The work contained within this thesis describes the acclimation of photosynthesis in A.thaliana to growth over a broad range of irradiance. Using Pmax and Chl a/b as an index, the ability of A.thaliana to modulate the composition of the photosynthetic apparatus across a range of irradiance has been demonstrated. A non-linear response to growth irradiance was seen for both parameters, the shape of which was similar. In addition the overall magnitude of the response was large compared to other plant species. These changes took place with no alteration in overall chlorophyll content per unit leaf area. A detailed analysis of the changes in chloroplast composition followed. This revealed a good correlation between changes in Chl a/b and bulk LHCII as well as Pmax and Rubisco content. However measurement of the reaction centre content along with immunoblot analysis of all ten Chl a/b binding light harvesting polypeptides established
that changes in other thylakoid components were also responsible for changes in Chl a/b. Significant changes in reaction centre content were seen at both the low and high extremes of growth irradiance with PSI content doubling at 35 umol m-2 s-1 and PSII content rising significantly at 600 umol m-2 S-I. The extent of the changes in reaction content is well beyond those previously reported for other plant species. Other
previously unreported changes in thylakoid composition are also observed for A.thaliana. For example there was a doubling in the minor LHCII complexes, Lhca5
and 6, at very low growth irradiance. In addition a complex pattern of change was observed for all 4 LHCI polypeptides. The functional consequence of photosynthetic acclimation was also investigated using
room temperature chlorophyll fluorescence. Measurements of the maximum rate of electron transport (ETR) for plants grown at all irradiance revealed a higher rate for
plants grown at 400 umol m-2 S-I than would have been predicted from the maximum photosynthetic rate (Pmax). This discrepancy suggested an alternative fate for electrons (other than CO2 fixation) for plants grown at this irradiance.

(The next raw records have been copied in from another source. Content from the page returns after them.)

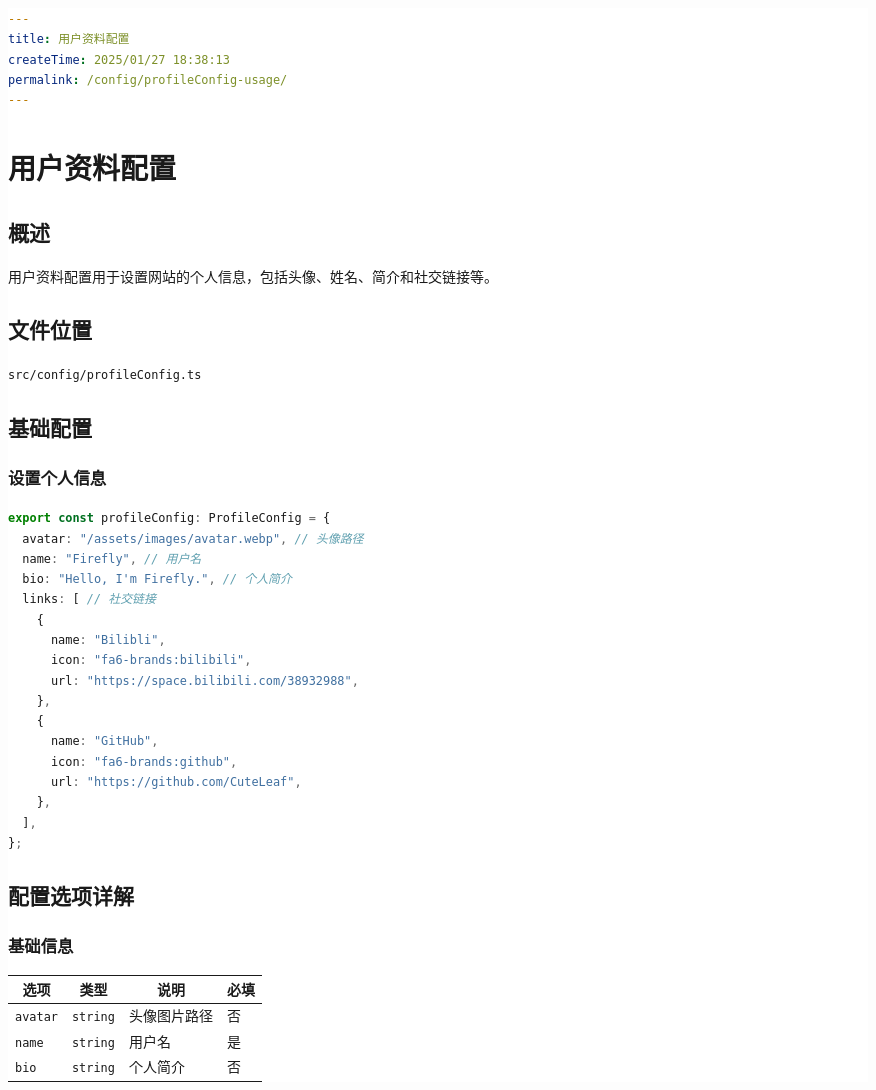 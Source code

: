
 ```yaml
---
title: 用户资料配置
createTime: 2025/01/27 18:38:13
permalink: /config/profileConfig-usage/
---
```

# 用户资料配置

## 概述

用户资料配置用于设置网站的个人信息，包括头像、姓名、简介和社交链接等。

## 文件位置

```
src/config/profileConfig.ts
```

## 基础配置

### 设置个人信息

```typescript
export const profileConfig: ProfileConfig = {
  avatar: "/assets/images/avatar.webp", // 头像路径
  name: "Firefly", // 用户名
  bio: "Hello, I'm Firefly.", // 个人简介
  links: [ // 社交链接
    {
      name: "Bilibli",
      icon: "fa6-brands:bilibili",
      url: "https://space.bilibili.com/38932988",
    },
    {
      name: "GitHub",
      icon: "fa6-brands:github",
      url: "https://github.com/CuteLeaf",
    },
  ],
};
```

## 配置选项详解

### 基础信息

| 选项 | 类型 | 说明 | 必填 |
|------|------|------|------|
| `avatar` | `string` | 头像图片路径 | 否 |
| `name` | `string` | 用户名 | 是 |
| `bio` | `string` | 个人简介 | 否 |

Since this electron sink must involve molecular oxygen it is suggested that enhanced Mehler reaction accounts for the increased ETR. Relaxation kinetics of chlorophyll a fluorescence quenching was used to resolve qN into two components, qE and ql. The maximum capacity for qE clearly increased withincreasing growth irradiance and correlated well with Chl a/b and the xanthophyll cycle pool size establishing that the capacity for short term photosynthetic regulation is itself subject to acclimation. Finally the dynamic nature of photosynthetic acclimation was demonstrated following transfers between high and low irradiance.